(Extracted data entries)
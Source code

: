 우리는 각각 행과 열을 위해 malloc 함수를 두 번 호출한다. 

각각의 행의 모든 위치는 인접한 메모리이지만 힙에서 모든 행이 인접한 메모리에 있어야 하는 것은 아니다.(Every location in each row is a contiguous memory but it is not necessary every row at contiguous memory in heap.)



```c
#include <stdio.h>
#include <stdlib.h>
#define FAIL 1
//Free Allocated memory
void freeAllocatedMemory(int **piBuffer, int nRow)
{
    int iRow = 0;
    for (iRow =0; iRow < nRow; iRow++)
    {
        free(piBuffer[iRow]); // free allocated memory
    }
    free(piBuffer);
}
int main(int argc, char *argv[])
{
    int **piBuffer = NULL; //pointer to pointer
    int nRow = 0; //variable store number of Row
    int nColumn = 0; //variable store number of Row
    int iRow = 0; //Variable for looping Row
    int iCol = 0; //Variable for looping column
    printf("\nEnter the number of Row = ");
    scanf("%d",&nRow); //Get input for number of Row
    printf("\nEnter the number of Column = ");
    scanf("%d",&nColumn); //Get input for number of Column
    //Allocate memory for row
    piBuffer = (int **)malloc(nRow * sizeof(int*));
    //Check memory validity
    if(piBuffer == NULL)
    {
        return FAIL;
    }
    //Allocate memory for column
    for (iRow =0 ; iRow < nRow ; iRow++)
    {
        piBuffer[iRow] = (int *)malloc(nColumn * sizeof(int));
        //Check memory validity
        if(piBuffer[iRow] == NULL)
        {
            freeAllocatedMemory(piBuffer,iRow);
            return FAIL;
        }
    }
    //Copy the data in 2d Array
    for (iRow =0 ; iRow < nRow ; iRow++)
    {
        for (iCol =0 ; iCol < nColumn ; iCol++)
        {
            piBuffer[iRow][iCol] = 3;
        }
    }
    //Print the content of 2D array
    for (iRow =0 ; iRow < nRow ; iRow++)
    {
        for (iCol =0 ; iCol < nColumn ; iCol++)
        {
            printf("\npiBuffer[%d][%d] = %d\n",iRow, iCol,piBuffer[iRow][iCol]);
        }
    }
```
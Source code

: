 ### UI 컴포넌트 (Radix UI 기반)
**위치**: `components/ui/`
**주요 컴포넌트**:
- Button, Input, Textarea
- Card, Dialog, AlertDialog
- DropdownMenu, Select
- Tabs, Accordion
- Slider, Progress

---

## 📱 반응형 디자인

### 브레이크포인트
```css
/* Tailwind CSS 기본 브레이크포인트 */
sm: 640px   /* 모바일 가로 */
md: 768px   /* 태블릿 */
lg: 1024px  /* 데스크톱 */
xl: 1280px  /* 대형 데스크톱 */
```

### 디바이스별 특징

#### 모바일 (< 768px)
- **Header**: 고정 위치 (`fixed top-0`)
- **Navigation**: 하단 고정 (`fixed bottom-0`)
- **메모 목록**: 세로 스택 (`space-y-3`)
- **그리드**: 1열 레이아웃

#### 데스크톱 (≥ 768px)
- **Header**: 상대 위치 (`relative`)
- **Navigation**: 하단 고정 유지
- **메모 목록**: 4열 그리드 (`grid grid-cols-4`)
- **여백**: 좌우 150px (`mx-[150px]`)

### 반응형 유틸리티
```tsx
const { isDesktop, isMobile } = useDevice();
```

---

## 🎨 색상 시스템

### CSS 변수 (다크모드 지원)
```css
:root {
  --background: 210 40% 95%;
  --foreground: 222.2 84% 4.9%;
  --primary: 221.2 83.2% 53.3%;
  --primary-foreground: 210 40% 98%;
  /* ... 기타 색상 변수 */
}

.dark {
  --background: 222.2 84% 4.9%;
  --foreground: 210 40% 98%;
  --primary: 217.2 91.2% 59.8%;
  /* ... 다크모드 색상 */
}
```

• [WORK ORDER] Search each line of the data above for "Navigation", and copy the lines where it occurs.

• [EXERCISE SOLUTION]
- **Navigation**: 하단 고정 (`fixed bottom-0`)
- **Navigation**: 하단 고정 유지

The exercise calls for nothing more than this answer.